[Records from a collection]
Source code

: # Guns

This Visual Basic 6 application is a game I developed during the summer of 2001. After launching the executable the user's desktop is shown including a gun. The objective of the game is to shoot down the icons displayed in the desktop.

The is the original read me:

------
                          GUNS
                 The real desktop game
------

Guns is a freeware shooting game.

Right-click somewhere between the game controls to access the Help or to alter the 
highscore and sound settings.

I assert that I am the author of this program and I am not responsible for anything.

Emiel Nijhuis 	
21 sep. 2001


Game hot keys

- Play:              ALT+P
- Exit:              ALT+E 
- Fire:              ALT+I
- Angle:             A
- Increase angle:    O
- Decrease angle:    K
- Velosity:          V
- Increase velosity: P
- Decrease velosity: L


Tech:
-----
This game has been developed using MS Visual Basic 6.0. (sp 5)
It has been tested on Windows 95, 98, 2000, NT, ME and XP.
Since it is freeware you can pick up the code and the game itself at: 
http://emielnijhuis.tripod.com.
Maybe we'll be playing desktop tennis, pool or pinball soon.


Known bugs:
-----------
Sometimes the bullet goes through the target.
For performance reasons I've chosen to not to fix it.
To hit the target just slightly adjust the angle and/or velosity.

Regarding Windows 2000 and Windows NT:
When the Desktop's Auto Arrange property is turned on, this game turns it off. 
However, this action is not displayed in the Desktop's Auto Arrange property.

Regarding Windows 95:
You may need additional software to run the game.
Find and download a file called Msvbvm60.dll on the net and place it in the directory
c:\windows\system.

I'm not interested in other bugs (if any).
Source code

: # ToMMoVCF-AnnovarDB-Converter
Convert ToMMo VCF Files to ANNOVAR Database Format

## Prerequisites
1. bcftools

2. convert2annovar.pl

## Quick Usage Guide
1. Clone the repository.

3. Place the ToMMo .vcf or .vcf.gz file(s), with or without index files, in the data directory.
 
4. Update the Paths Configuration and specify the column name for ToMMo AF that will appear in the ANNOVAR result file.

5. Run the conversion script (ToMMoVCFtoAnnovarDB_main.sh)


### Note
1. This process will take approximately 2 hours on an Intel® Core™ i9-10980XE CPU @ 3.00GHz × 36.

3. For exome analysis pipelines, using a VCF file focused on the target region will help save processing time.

• **Exercise directions**
Using the data above, transcribe the lines that run from the line with "Right-click somewhere between" to the line with "It has been", both ends kept, and output nothing else.

• **Result of the task**
Right-click somewhere between the game controls to access the Help or to alter the 
highscore and sound settings.

I assert that I am the author of this program and I am not responsible for anything.

Emiel Nijhuis 	
21 sep. 2001


Game hot keys

- Play:              ALT+P
- Exit:              ALT+E 
- Fire:              ALT+I
- Angle:             A
- Increase angle:    O
- Decrease angle:    K
- Velosity:          V
- Increase velosity: P
- Decrease velosity: L


Tech:
-----
This game has been developed using MS Visual Basic 6.0. (sp 5)
It has been tested on Windows 95, 98, 2000, NT, ME and XP.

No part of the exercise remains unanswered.